- Your objective -
Repeat each line, word for word, from the one containing "Resize Decrease Left" through the last line of the entries, and include no other output.

- Supplied material -
----

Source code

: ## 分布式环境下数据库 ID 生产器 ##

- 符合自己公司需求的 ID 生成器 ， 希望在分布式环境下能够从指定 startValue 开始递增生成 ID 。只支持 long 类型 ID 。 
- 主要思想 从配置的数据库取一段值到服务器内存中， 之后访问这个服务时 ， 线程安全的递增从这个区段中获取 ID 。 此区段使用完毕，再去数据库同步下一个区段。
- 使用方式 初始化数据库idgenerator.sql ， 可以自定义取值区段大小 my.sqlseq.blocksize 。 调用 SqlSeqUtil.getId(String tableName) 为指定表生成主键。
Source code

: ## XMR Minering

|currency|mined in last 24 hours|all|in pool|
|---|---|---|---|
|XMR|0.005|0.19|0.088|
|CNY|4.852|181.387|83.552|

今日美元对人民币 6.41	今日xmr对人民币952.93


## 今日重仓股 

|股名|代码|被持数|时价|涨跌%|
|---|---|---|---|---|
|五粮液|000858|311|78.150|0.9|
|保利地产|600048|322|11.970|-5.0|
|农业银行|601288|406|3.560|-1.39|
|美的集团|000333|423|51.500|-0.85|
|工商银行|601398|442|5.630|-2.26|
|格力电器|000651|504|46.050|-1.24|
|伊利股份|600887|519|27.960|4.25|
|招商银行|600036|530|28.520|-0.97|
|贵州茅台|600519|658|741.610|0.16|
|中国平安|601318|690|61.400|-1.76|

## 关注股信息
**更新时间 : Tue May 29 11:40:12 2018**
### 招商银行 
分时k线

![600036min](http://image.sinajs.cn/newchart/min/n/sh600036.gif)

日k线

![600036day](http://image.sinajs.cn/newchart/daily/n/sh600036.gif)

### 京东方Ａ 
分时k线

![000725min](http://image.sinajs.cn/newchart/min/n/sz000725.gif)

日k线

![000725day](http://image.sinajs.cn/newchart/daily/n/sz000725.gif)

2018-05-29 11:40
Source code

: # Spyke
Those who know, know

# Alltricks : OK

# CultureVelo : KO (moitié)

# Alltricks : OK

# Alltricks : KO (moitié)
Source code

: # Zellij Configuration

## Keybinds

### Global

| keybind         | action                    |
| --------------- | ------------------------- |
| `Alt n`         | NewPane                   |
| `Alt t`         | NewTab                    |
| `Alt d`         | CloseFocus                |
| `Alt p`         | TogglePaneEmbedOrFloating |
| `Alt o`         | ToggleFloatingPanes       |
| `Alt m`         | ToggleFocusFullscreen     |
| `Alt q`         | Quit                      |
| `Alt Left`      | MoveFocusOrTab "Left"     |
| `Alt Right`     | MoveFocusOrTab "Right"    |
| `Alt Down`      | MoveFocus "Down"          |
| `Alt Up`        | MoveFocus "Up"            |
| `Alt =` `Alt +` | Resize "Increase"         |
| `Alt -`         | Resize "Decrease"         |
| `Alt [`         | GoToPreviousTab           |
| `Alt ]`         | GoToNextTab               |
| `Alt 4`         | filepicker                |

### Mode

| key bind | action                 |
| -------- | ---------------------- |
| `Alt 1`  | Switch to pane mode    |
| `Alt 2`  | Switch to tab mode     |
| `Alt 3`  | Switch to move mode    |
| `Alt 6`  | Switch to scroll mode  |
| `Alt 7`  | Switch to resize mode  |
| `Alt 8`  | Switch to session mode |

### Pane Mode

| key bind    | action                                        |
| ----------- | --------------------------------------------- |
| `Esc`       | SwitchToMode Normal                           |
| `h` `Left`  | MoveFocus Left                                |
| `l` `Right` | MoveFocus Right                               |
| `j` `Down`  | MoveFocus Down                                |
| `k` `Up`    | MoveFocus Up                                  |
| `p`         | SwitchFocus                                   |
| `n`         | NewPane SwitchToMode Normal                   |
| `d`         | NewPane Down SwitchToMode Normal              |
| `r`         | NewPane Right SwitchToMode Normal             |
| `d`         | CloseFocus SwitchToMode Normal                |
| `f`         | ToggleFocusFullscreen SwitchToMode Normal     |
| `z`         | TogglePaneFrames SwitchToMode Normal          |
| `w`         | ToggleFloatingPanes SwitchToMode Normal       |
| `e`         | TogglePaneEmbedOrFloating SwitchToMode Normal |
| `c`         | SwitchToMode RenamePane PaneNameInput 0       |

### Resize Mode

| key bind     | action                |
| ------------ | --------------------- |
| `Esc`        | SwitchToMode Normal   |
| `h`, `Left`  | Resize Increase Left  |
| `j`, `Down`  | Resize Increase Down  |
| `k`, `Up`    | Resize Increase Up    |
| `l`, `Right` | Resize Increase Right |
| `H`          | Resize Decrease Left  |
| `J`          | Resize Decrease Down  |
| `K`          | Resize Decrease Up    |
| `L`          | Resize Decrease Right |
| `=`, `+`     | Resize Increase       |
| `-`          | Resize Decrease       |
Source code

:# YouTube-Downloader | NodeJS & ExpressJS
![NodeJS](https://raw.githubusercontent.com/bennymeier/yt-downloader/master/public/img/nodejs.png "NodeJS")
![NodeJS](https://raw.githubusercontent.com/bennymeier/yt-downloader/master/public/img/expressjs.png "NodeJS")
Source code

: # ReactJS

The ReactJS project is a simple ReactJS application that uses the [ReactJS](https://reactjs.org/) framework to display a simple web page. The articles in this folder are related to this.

----

- Finished task -
| `H`          | Resize Decrease Left  |
| `J`          | Resize Decrease Down  |
| `K`          | Resize Decrease Up    |
| `L`          | Resize Decrease Right |
| `=`, `+`     | Resize Increase       |
| `-`          | Resize Decrease       |
Source code

:# YouTube-Downloader | NodeJS & ExpressJS
![NodeJS](https://raw.githubusercontent.com/bennymeier/yt-downloader/master/public/img/nodejs.png "NodeJS")
![NodeJS](https://raw.githubusercontent.com/bennymeier/yt-downloader/master/public/img/expressjs.png "NodeJS")
Source code

: # ReactJS

The ReactJS project is a simple ReactJS application that uses the [ReactJS](https://reactjs.org/) framework to display a simple web page. The articles in this folder are related to this.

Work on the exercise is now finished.